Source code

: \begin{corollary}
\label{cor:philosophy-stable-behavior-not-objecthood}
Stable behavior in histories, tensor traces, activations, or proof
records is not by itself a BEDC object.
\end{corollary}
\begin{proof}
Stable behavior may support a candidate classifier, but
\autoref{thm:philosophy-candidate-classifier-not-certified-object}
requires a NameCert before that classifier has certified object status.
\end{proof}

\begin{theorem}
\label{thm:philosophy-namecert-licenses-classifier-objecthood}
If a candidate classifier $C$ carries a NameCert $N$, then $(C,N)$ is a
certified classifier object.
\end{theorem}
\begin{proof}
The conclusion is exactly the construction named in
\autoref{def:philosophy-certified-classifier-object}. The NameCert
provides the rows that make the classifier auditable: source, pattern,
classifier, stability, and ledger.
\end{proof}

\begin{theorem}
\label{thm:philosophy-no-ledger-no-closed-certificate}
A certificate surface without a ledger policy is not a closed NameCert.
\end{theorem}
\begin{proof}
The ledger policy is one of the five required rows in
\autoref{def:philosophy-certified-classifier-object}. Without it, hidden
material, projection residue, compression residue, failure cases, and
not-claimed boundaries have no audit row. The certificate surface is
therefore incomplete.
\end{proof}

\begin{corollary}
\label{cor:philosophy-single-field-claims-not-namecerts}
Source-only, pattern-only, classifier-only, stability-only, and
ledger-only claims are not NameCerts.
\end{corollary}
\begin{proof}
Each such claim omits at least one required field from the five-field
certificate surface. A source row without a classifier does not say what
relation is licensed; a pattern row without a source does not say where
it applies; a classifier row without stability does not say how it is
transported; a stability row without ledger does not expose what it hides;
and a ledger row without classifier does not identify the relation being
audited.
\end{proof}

— Task prompt —
Your answer must be an exact transcription of every record above.

— Answer to the exercise —
Source code

: \begin{corollary}
\label{cor:philosophy-stable-behavior-not-objecthood}
Stable behavior in histories, tensor traces, activations, or proof
records is not by itself a BEDC object.
\end{corollary}
\begin{proof}
Stable behavior may support a candidate classifier, but
\autoref{thm:philosophy-candidate-classifier-not-certified-object}
requires a NameCert before that classifier has certified object status.
\end{proof}

\begin{theorem}
\label{thm:philosophy-namecert-licenses-classifier-objecthood}
If a candidate classifier $C$ carries a NameCert $N$, then $(C,N)$ is a
certified classifier object.
\end{theorem}
\begin{proof}
The conclusion is exactly the construction named in
\autoref{def:philosophy-certified-classifier-object}. The NameCert
provides the rows that make the classifier auditable: source, pattern,
classifier, stability, and ledger.
\end{proof}

\begin{theorem}
\label{thm:philosophy-no-ledger-no-closed-certificate}
A certificate surface without a ledger policy is not a closed NameCert.
\end{theorem}
\begin{proof}
The ledger policy is one of the five required rows in
\autoref{def:philosophy-certified-classifier-object}. Without it, hidden
material, projection residue, compression residue, failure cases, and
not-claimed boundaries have no audit row. The certificate surface is
therefore incomplete.
\end{proof}

\begin{corollary}
\label{cor:philosophy-single-field-claims-not-namecerts}
Source-only, pattern-only, classifier-only, stability-only, and
ledger-only claims are not NameCerts.
\end{corollary}
\begin{proof}
Each such claim omits at least one required field from the five-field
certificate surface. A source row without a classifier does not say what
relation is licensed; a pattern row without a source does not say where
it applies; a classifier row without stability does not say how it is
transported; a stability row without ledger does not expose what it hides;
and a ledger row without classifier does not identify the relation being
audited.
\end{proof}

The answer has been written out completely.